- [TASK INSTRUCTIONS]
Could you copy each line of the listing below that has the word "medium"?
◆ ◆ ◆ ◆ ◆ ◆ ◆
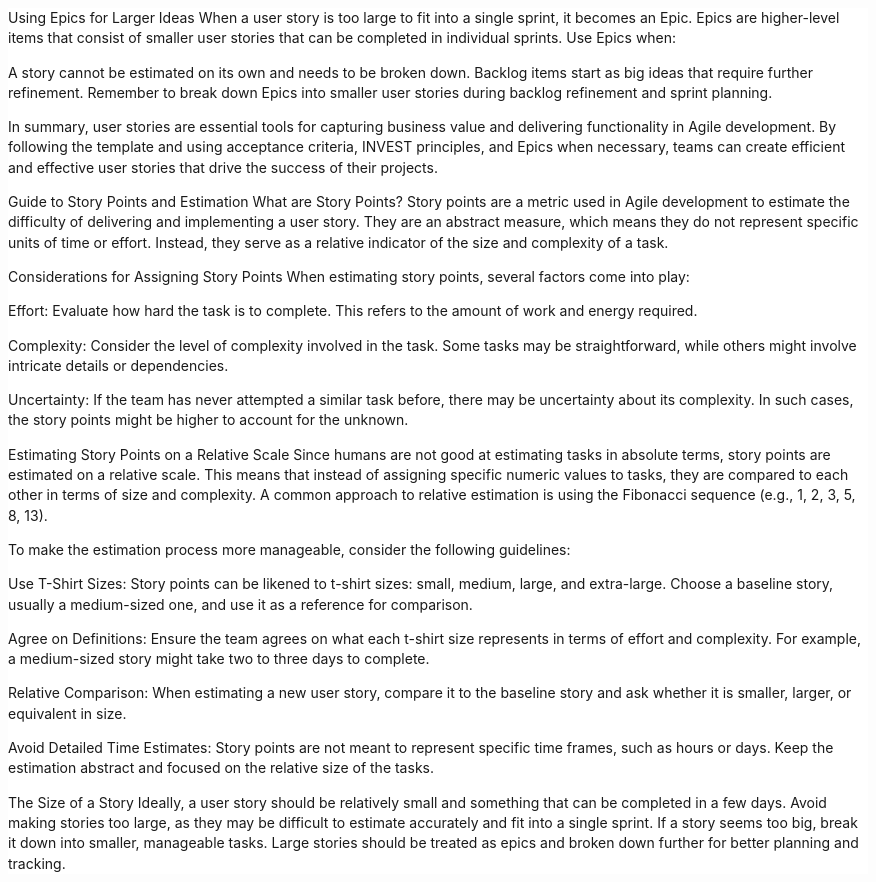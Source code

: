 Using Epics for Larger Ideas
When a user story is too large to fit into a single sprint, it becomes an Epic. Epics are higher-level items that consist of smaller user stories that can be completed in individual sprints. Use Epics when:

A story cannot be estimated on its own and needs to be broken down.
Backlog items start as big ideas that require further refinement.
Remember to break down Epics into smaller user stories during backlog refinement and sprint planning.

In summary, user stories are essential tools for capturing business value and delivering functionality in Agile development. By following the template and using acceptance criteria, INVEST principles, and Epics when necessary, teams can create efficient and effective user stories that drive the success of their projects.

Guide to Story Points and Estimation
What are Story Points?
Story points are a metric used in Agile development to estimate the difficulty of delivering and implementing a user story. They are an abstract measure, which means they do not represent specific units of time or effort. Instead, they serve as a relative indicator of the size and complexity of a task.

Considerations for Assigning Story Points
When estimating story points, several factors come into play:

Effort: Evaluate how hard the task is to complete. This refers to the amount of work and energy required.

Complexity: Consider the level of complexity involved in the task. Some tasks may be straightforward, while others might involve intricate details or dependencies.

Uncertainty: If the team has never attempted a similar task before, there may be uncertainty about its complexity. In such cases, the story points might be higher to account for the unknown.

Estimating Story Points on a Relative Scale
Since humans are not good at estimating tasks in absolute terms, story points are estimated on a relative scale. This means that instead of assigning specific numeric values to tasks, they are compared to each other in terms of size and complexity. A common approach to relative estimation is using the Fibonacci sequence (e.g., 1, 2, 3, 5, 8, 13).

To make the estimation process more manageable, consider the following guidelines:

Use T-Shirt Sizes: Story points can be likened to t-shirt sizes: small, medium, large, and extra-large. Choose a baseline story, usually a medium-sized one, and use it as a reference for comparison.

Agree on Definitions: Ensure the team agrees on what each t-shirt size represents in terms of effort and complexity. For example, a medium-sized story might take two to three days to complete.

Relative Comparison: When estimating a new user story, compare it to the baseline story and ask whether it is smaller, larger, or equivalent in size.

Avoid Detailed Time Estimates: Story points are not meant to represent specific time frames, such as hours or days. Keep the estimation abstract and focused on the relative size of the tasks.

The Size of a Story
Ideally, a user story should be relatively small and something that can be completed in a few days. Avoid making stories too large, as they may be difficult to estimate accurately and fit into a single sprint. If a story seems too big, break it down into smaller, manageable tasks. Large stories should be treated as epics and broken down further for better planning and tracking.

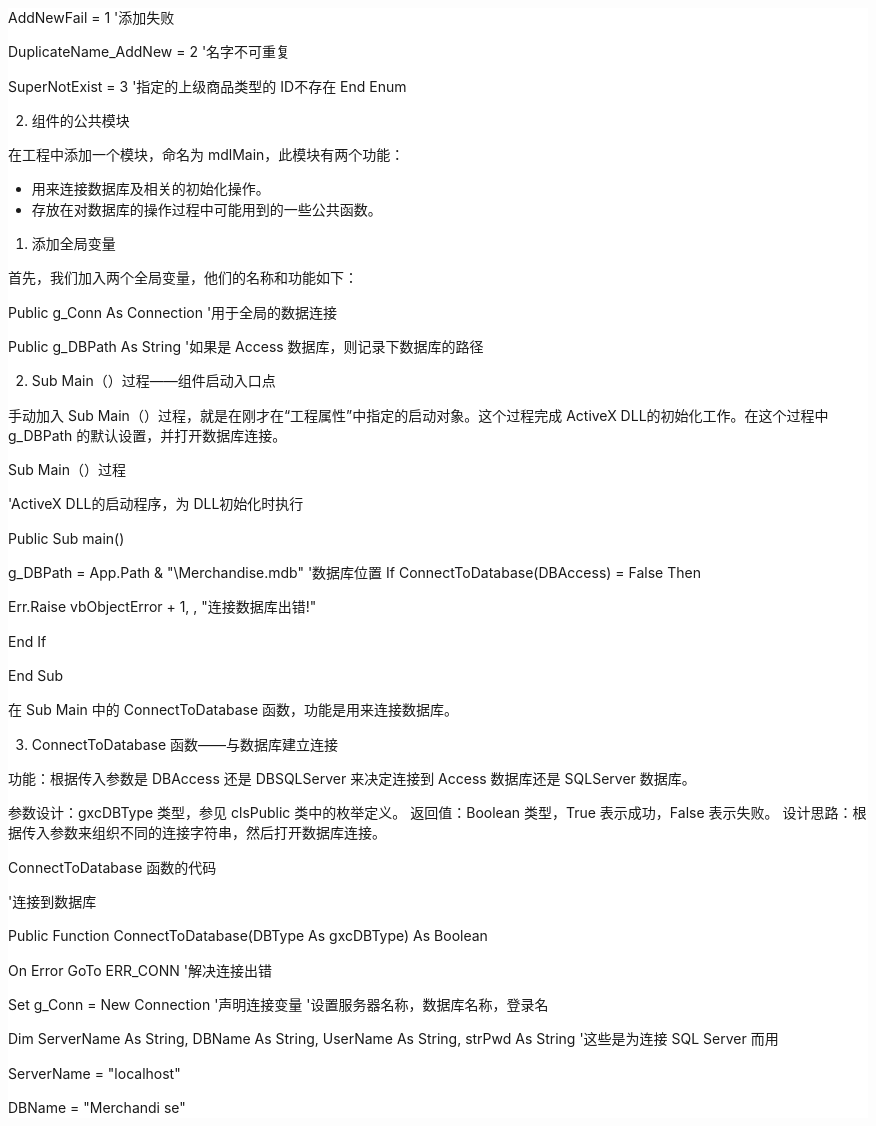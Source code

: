 AddNewFail = 1 '添加失败



DuplicateName\_AddNew = 2 '名字不可重复

SuperNotExist = 3 '指定的上级商品类型的 ID不存在 End Enum

2. 组件的公共模块

在工程中添加一个模块，命名为 mdlMain，此模块有两个功能：

- 用来连接数据库及相关的初始化操作。
- 存放在对数据库的操作过程中可能用到的一些公共函数。
1) 添加全局变量

首先，我们加入两个全局变量，他们的名称和功能如下：

Public g\_Conn As Connection '用于全局的数据连接

Public g\_DBPath As String '如果是 Access 数据库，则记录下数据库的路径

2) Sub Main（）过程——组件启动入口点

手动加入 Sub Main（）过程，就是在刚才在“工程属性”中指定的启动对象。这个过程完成 ActiveX DLL的初始化工作。在这个过程中 g\_DBPath 的默认设置，并打开数据库连接。

Sub Main（）过程

'ActiveX DLL的启动程序，为 DLL初始化时执行

Public Sub main()

g\_DBPath = App.Path & "\Merchandise.mdb" '数据库位置 If ConnectToDatabase(DBAccess) = False Then

Err.Raise vbObjectError + 1, , "连接数据库出错!"

End If

End Sub

在 Sub Main 中的 ConnectToDatabase 函数，功能是用来连接数据库。

3) ConnectToDatabase 函数——与数据库建立连接

功能：根据传入参数是 DBAccess 还是 DBSQLServer 来决定连接到 Access 数据库还是 SQLServer 数据库。

参数设计：gxcDBType 类型，参见 clsPublic 类中的枚举定义。 返回值：Boolean 类型，True 表示成功，False 表示失败。 设计思路：根据传入参数来组织不同的连接字符串，然后打开数据库连接。

ConnectToDatabase 函数的代码

'连接到数据库

Public Function ConnectToDatabase(DBType As gxcDBType) As Boolean

On Error GoTo ERR\_CONN '解决连接出错

Set g\_Conn = New Connection '声明连接变量 '设置服务器名称，数据库名称，登录名

Dim ServerName As String, DBName As String, UserName As String, strPwd As String '这些是为连接 SQL Server 而用

ServerName = "localhost"

DBName = "Merchandi se"
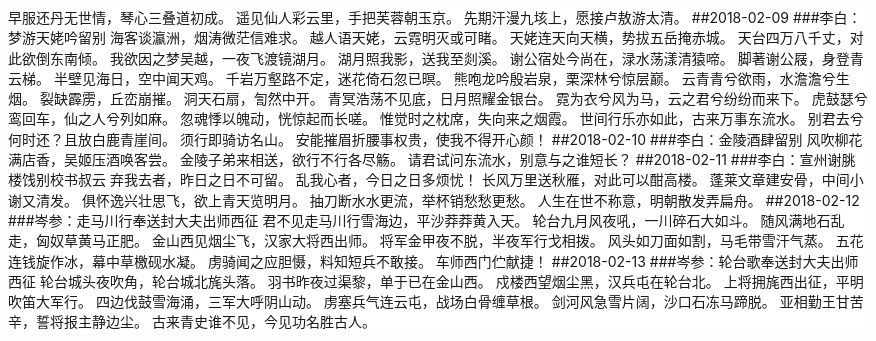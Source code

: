 早服还丹无世情，琴心三叠道初成。
遥见仙人彩云里，手把芙蓉朝玉京。
先期汗漫九垓上，愿接卢敖游太清。
##2018-02-09
###李白：梦游天姥吟留别
海客谈瀛洲，烟涛微茫信难求。
越人语天姥，云霓明灭或可睹。
天姥连天向天横，势拔五岳掩赤城。
天台四万八千丈，对此欲倒东南倾。
我欲因之梦吴越，一夜飞渡镜湖月。
湖月照我影，送我至剡溪。
谢公宿处今尚在，渌水荡漾清猿啼。
脚著谢公屐，身登青云梯。
半壁见海日，空中闻天鸡。
千岩万壑路不定，迷花倚石忽已暝。
熊咆龙吟殷岩泉，栗深林兮惊层巅。
云青青兮欲雨，水澹澹兮生烟。
裂缺霹雳，丘峦崩摧。
洞天石扇，訇然中开。
青冥浩荡不见底，日月照耀金银台。
霓为衣兮风为马，云之君兮纷纷而来下。
虎鼓瑟兮鸾回车，仙之人兮列如麻。
忽魂悸以魄动，恍惊起而长嗟。
惟觉时之枕席，失向来之烟霞。
世间行乐亦如此，古来万事东流水。
别君去兮何时还？且放白鹿青崖间。
须行即骑访名山。
安能摧眉折腰事权贵，使我不得开心颜！
##2018-02-10
###李白：金陵酒肆留别
风吹柳花满店香，吴姬压酒唤客尝。
金陵子弟来相送，欲行不行各尽觞。
请君试问东流水，别意与之谁短长？
##2018-02-11
###李白：宣州谢脁楼饯别校书叔云
弃我去者，昨日之日不可留。
乱我心者，今日之日多烦忧！
长风万里送秋雁，对此可以酣高楼。
蓬莱文章建安骨，中间小谢又清发。
俱怀逸兴壮思飞，欲上青天览明月。
抽刀断水水更流，举杯销愁愁更愁。
人生在世不称意，明朝散发弄扁舟。
##2018-02-12
###岑参：走马川行奉送封大夫出师西征
君不见走马川行雪海边，平沙莽莽黄入天。
轮台九月风夜吼，一川碎石大如斗。
随风满地石乱走，匈奴草黄马正肥。
金山西见烟尘飞，汉家大将西出师。
将军金甲夜不脱，半夜军行戈相拨。
风头如刀面如割，马毛带雪汗气蒸。
五花连钱旋作冰，幕中草檄砚水凝。
虏骑闻之应胆慑，料知短兵不敢接。
车师西门伫献捷！
##2018-02-13
###岑参：轮台歌奉送封大夫出师西征
轮台城头夜吹角，轮台城北旄头落。
羽书昨夜过渠黎，单于已在金山西。
戍楼西望烟尘黑，汉兵屯在轮台北。
上将拥旄西出征，平明吹笛大军行。
四边伐鼓雪海涌，三军大呼阴山动。
虏塞兵气连云屯，战场白骨缠草根。
剑河风急雪片阔，沙口石冻马蹄脱。
亚相勤王甘苦辛，誓将报主静边尘。
古来青史谁不见，今见功名胜古人。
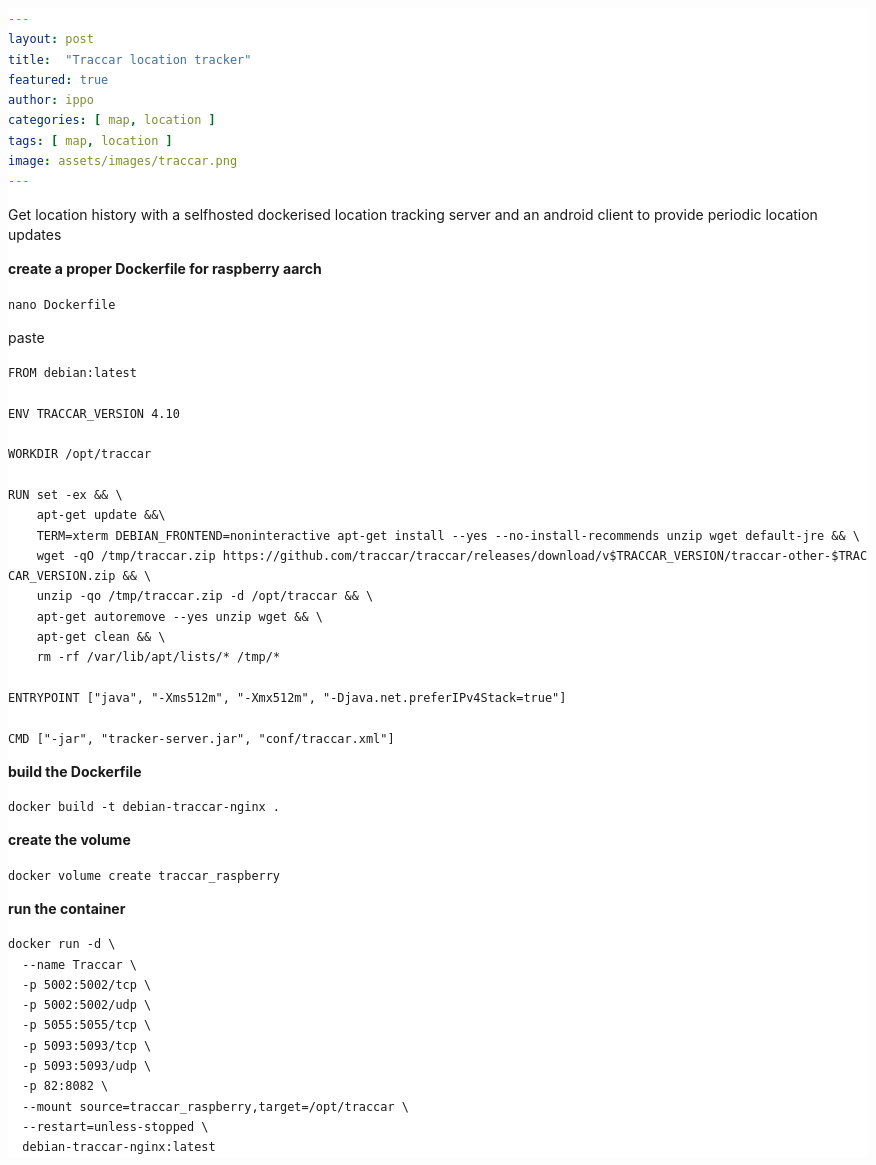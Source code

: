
 ```yaml
---
layout: post
title:  "Traccar location tracker"
featured: true
author: ippo
categories: [ map, location ]
tags: [ map, location ]
image: assets/images/traccar.png
---
```


Get location history with a selfhosted dockerised location tracking server and an android client to provide periodic location updates

**create a proper Dockerfile for raspberry aarch**

`nano Dockerfile`

paste

```
FROM debian:latest

ENV TRACCAR_VERSION 4.10

WORKDIR /opt/traccar

RUN set -ex && \
    apt-get update &&\
    TERM=xterm DEBIAN_FRONTEND=noninteractive apt-get install --yes --no-install-recommends unzip wget default-jre && \
    wget -qO /tmp/traccar.zip https://github.com/traccar/traccar/releases/download/v$TRACCAR_VERSION/traccar-other-$TRACCAR_VERSION.zip && \
    unzip -qo /tmp/traccar.zip -d /opt/traccar && \
    apt-get autoremove --yes unzip wget && \
    apt-get clean && \
    rm -rf /var/lib/apt/lists/* /tmp/*

ENTRYPOINT ["java", "-Xms512m", "-Xmx512m", "-Djava.net.preferIPv4Stack=true"]

CMD ["-jar", "tracker-server.jar", "conf/traccar.xml"]
```

**build the Dockerfile**

`docker build -t debian-traccar-nginx .`

**create the volume**

`docker volume create traccar_raspberry`

**run the container**

```
docker run -d \
  --name Traccar \
  -p 5002:5002/tcp \
  -p 5002:5002/udp \
  -p 5055:5055/tcp \
  -p 5093:5093/tcp \
  -p 5093:5093/udp \
  -p 82:8082 \
  --mount source=traccar_raspberry,target=/opt/traccar \
  --restart=unless-stopped \
  debian-traccar-nginx:latest
```
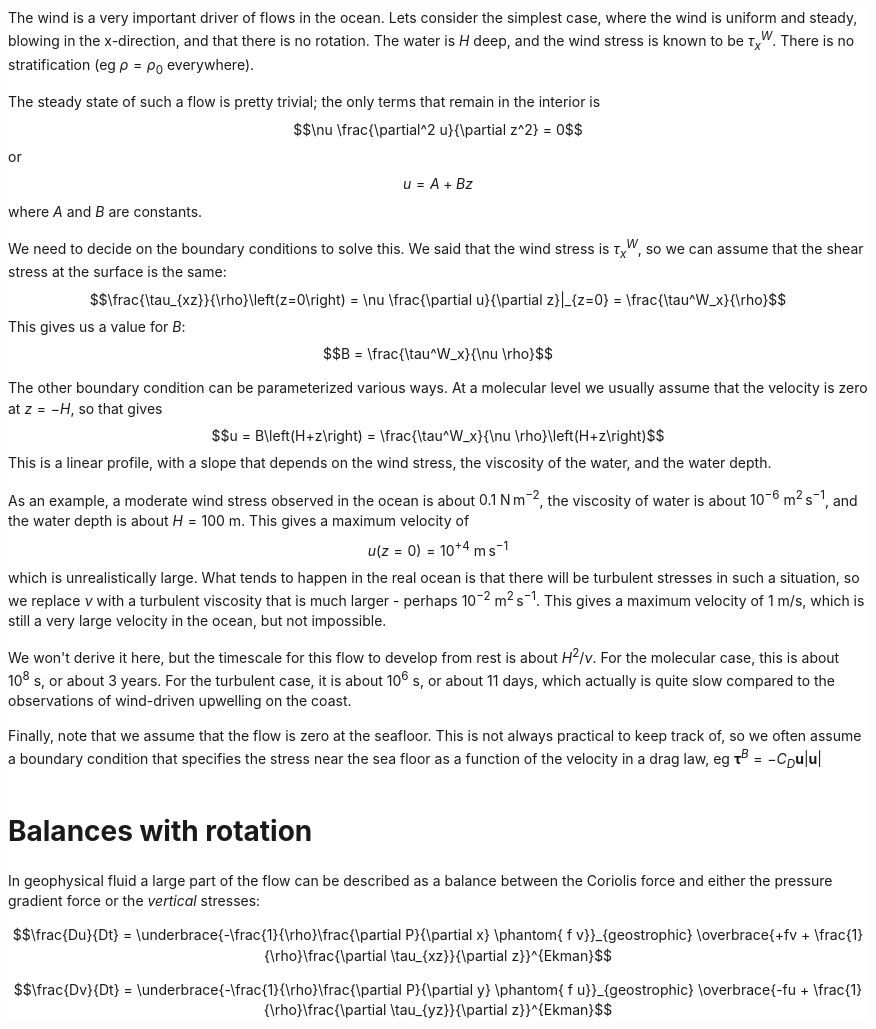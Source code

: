 The wind is a very important driver of flows in the ocean.  Lets consider the simplest case, where the wind is uniform and steady, blowing in the x-direction, and that there is no rotation.  The water is $H$ deep, and the wind stress is known to be $\tau^W_x$.  There is no stratification (eg $\rho=\rho_0$ everywhere).

The steady state of such a flow is pretty trivial; the only terms that remain in the interior is
$$\nu \frac{\partial^2 u}{\partial z^2} = 0$$
or
$$u = A + B z$$
where $A$ and $B$ are constants.

We need to decide on the boundary conditions to solve this.  We said that the wind stress is $\tau^W_x$, so we can assume that the shear stress at the surface is the same:
$$\frac{\tau_{xz}}{\rho}\left(z=0\right) = \nu \frac{\partial u}{\partial z}|_{z=0} = \frac{\tau^W_x}{\rho}$$
This gives us a value for $B$:
$$B = \frac{\tau^W_x}{\nu \rho}$$

The other boundary condition can be parameterized various ways.  At a molecular level we usually assume that the velocity is zero at $z=-H$, so that gives
$$u = B\left(H+z\right) = \frac{\tau^W_x}{\nu \rho}\left(H+z\right)$$
This is a linear profile, with a slope that depends on the wind stress, the viscosity of the water, and the water depth.

As an example, a moderate wind stress observed in the ocean is about $0.1\ \mathrm{N\,m^{-2}}$, the viscosity of water is about $10^{-6}\ \mathrm{m^2\,s^{-1}}$, and the water depth is about $H=100\ \mathrm{m}$.  This gives a maximum velocity of
$$u(z=0) = 10^{+4}\ \mathrm{m\,s^{-1}}$$
which is unrealistically large.  What tends to happen in the real ocean is that there will be turbulent stresses in such a situation, so we replace $\nu$ with a turbulent viscosity that is much larger - perhaps $10^{-2}\ \mathrm{m^2\,s^{-1}}$.  This gives a maximum velocity of 1 m/s, which is still a very large velocity in the ocean, but not impossible.

We won't derive it here, but the timescale for this flow to develop from rest is about $H^2/\nu$.  For the molecular case, this is about $10^8\ \mathrm{s}$, or about 3 years.  For the turbulent case, it is about $10^6\ \mathrm{s}$, or about 11 days, which actually is quite slow compared to the observations of wind-driven upwelling on the coast.

Finally, note that we assume that the flow is zero at the seafloor.  This is not always practical to keep track of, so we often assume a boundary condition that specifies the stress near the sea floor as a function of the velocity in a drag law, eg $\mathbf{\tau}^B = -C_D\mathbf{u}\left|\mathbf{u}\right|$

# Balances with rotation

In geophysical fluid a large part of the flow can be described as a balance between the Coriolis force and either the pressure gradient force or the _vertical_ stresses:

$$\frac{Du}{Dt} = \underbrace{-\frac{1}{\rho}\frac{\partial P}{\partial x}  \phantom{ f v}}_{geostrophic} \overbrace{+fv +  \frac{1}{\rho}\frac{\partial \tau_{xz}}{\partial z}}^{Ekman}$$

$$\frac{Dv}{Dt} = \underbrace{-\frac{1}{\rho}\frac{\partial P}{\partial y}  \phantom{ f u}}_{geostrophic} \overbrace{-fu +  \frac{1}{\rho}\frac{\partial \tau_{yz}}{\partial z}}^{Ekman}$$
◆ ◆ ◆ ◆ ◆ ◆ ◆
- [RESPONSE]
Use T-Shirt Sizes: Story points can be likened to t-shirt sizes: small, medium, large, and extra-large. Choose a baseline story, usually a medium-sized one, and use it as a reference for comparison.
Agree on Definitions: Ensure the team agrees on what each t-shirt size represents in terms of effort and complexity. For example, a medium-sized story might take two to three days to complete.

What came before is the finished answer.